CS074: The Digital World

Lab 1 Solutions




Exercise 1-File Sizes

Review the material in the first lecture on powers of two and the exact meaning of kilobyte, megabyte, etc.

(a) Examine the sizes of several files, both large (larger than1MB in size), medium (10 or 20 KB) and small (less than 2KB). You can use the TextEditor to create the small files, as described above. Note down the results you see--you should get results from at least three different files. Pay close attention to the numbers you see for "size on disk".  You should also indicate what the file is (e.g., an audio file in your iTunes library, a Microsoft Word document, the program file that contains Microsoft Word itself, etc.)

Answer:  I did this on a Mac. The brief text file described in (c) below has 43 bytes; the same brief text saved as a Microsoft Word .doc file has 22,528 bytes, and the file containing the application code for Microsoft Word itself contains 62,586,055 bytes.  The "size on disk" for each of these files was, respectively, 4KB, 24KB, 63.7KB.

(b) Describe as precisely as you can the  relationship between (i) the exact size in bytes; (ii) the size expressed in KB or MB (if you're using Windows); (iii) the "size on disk" expressed in KB or MB. Suppose a file's exact size is 8100 bytes.  What do you think will be its "size on disk" expressed in KB?  What if the exact size is 8200 bytes?  Explain how you found the answer.

Answer:  The size on disk appears to be the file size rounded up to the nearest multiple of 4KB.  (The reason is that the storage on the disk itself is divided into 4KB sectors.)  To test this theory, we should consider what happens with a file that is exactly 8100 bytes long, and one that is 8200 bytes long.  Since 8 KB = 8192 bytes, a file with 8100 bytes should occupy 8KB on disk, but one with 8200 bytes should occupy 12KB on disk.  I tried this experiment adapting the procedure outlined in (d) below to make large text files, and found that the size on disk was as predicted.

Now, if you haven't already done so, use the Text Editor to create a small file.  Make sure to include some blank spaces, several different lines, and some tabs, but don't go overboard, as you will need to count all the characters you type.  When you've finished, save the result (using the option "Save" from the "File" menu) in the format "US ASCII-Basic Latin Characters" with the name "file1".

(c) What is the exact relationship between the number of visible characters, spaces, tabs, and lines in the file, and the exact file size in bytes?  Does a space count for one byte? no bytes?  more?  Does a tab (which looks like 6 or so spaces) count as 6 bytes? less? more? What about a blank line? You may have to experiment a little, revising the file, to be sure of the answer. (This is not a trick question; in the end, the answer is very simple and probably what you thought.)

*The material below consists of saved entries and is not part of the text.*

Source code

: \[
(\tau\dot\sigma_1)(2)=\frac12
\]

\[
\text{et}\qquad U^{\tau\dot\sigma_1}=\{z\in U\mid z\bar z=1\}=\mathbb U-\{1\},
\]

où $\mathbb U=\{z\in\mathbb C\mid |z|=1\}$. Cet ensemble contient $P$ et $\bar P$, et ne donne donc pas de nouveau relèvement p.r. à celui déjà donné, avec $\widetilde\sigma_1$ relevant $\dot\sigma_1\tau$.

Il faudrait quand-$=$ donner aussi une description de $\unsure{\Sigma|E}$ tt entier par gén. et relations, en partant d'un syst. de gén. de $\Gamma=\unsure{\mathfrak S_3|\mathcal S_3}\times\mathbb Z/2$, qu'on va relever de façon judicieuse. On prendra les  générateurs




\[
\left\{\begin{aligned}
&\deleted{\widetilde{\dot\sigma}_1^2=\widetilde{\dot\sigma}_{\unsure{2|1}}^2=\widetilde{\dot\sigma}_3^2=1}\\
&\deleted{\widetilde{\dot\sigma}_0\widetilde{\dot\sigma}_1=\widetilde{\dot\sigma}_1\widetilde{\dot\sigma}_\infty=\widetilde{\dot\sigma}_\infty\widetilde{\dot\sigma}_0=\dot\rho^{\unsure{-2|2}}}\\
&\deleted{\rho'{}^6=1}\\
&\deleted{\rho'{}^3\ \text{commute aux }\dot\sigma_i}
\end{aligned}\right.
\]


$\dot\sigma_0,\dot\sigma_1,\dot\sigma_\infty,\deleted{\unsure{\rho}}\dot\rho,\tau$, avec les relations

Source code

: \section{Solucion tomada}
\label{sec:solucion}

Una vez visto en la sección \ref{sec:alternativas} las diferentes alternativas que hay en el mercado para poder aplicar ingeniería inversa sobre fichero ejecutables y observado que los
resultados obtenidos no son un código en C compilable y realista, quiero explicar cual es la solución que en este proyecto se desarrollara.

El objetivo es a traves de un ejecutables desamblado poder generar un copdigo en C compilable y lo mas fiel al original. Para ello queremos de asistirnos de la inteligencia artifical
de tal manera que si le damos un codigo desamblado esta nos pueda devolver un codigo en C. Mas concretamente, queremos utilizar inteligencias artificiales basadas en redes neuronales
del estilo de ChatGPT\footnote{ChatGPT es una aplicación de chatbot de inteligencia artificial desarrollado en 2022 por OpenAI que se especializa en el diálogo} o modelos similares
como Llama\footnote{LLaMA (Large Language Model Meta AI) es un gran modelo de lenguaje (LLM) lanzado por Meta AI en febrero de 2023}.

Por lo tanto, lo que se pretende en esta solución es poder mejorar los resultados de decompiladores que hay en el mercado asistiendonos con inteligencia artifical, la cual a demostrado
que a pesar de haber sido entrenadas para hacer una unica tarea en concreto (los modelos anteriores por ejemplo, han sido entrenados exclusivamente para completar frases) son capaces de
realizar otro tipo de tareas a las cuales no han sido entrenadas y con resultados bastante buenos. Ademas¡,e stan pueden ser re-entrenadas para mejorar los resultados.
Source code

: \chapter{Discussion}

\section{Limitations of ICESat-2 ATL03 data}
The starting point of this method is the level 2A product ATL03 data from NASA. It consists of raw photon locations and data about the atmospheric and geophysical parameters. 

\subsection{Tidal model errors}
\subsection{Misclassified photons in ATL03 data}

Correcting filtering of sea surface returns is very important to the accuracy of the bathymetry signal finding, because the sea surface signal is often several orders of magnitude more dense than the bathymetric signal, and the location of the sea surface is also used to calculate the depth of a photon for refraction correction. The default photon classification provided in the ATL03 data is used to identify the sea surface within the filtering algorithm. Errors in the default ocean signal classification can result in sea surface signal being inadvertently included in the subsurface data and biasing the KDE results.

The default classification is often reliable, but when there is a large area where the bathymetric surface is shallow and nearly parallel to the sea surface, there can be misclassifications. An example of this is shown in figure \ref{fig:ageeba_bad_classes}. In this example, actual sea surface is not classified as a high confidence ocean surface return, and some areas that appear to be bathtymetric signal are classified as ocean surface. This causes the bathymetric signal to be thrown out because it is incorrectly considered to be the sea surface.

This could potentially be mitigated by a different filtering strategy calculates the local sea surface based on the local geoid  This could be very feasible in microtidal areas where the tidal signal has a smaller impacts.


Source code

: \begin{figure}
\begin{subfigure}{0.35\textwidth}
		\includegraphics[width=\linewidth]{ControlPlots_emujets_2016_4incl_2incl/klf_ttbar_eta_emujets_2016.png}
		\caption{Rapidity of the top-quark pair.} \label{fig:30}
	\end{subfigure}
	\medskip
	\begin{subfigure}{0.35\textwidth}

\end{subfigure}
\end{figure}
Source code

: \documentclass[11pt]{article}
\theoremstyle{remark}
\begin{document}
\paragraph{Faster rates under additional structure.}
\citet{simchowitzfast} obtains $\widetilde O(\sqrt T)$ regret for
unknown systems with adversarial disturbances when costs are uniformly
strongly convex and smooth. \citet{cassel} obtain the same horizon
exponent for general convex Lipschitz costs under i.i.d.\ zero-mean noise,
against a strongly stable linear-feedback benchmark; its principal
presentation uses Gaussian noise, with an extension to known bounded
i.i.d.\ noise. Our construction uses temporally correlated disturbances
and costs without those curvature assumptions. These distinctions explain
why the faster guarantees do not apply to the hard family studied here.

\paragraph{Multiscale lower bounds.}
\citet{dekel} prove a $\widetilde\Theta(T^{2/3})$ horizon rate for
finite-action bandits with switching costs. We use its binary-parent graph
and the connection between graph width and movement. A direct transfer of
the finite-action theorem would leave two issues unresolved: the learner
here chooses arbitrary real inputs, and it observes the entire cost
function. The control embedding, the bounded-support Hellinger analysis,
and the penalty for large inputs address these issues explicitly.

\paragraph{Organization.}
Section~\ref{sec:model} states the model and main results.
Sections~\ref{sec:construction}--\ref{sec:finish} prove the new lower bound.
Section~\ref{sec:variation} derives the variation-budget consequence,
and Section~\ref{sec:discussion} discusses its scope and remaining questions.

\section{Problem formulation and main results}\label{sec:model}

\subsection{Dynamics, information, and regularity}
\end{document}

My text file looks like this:

This is a sample file.

I hope    you like it.


Answer :The exact file size is 43 bytes.  The file contains 33 visible characters (the letters and the periods), 7 spaces, 1 tab, and 3 lines altogether.  The two 'Returns' I typed to advanced to the next line added one byte to the file, and each tab and space added one byte, so the total is 2 + 1 + 7 + 33 =43.  Briefly, each character is a single byte, but 'character' includes such non-printing characters as spaces, tabs and new lines.

(d) Use the text editor to make a text file that is more than 1 MB in size, with as little typing as possible.  Tell me how you did it, but PLEASE don't mail me the file!

Answer: Type a long line of text, say 100 characters.  Then repeatedly select the whole document, copy, and paste.  Each time you do this, the document size doubles, so that after n repetitions, the size of the document is 100 x 2n bytes long.  We get 1 MB when 2n is larger than 10,000 (actually, somewhat larger even than that, since 1MB is more than 1 million bytes), so 14 repetitions are sufficient.  If you really want to do as little typing as possible, you can start with a single character, and do 20 repetitions.

Exercise 2 -Make a Web Page



I'll just give the answers to (d) and (e), since these are really the only places where you have to figure something out.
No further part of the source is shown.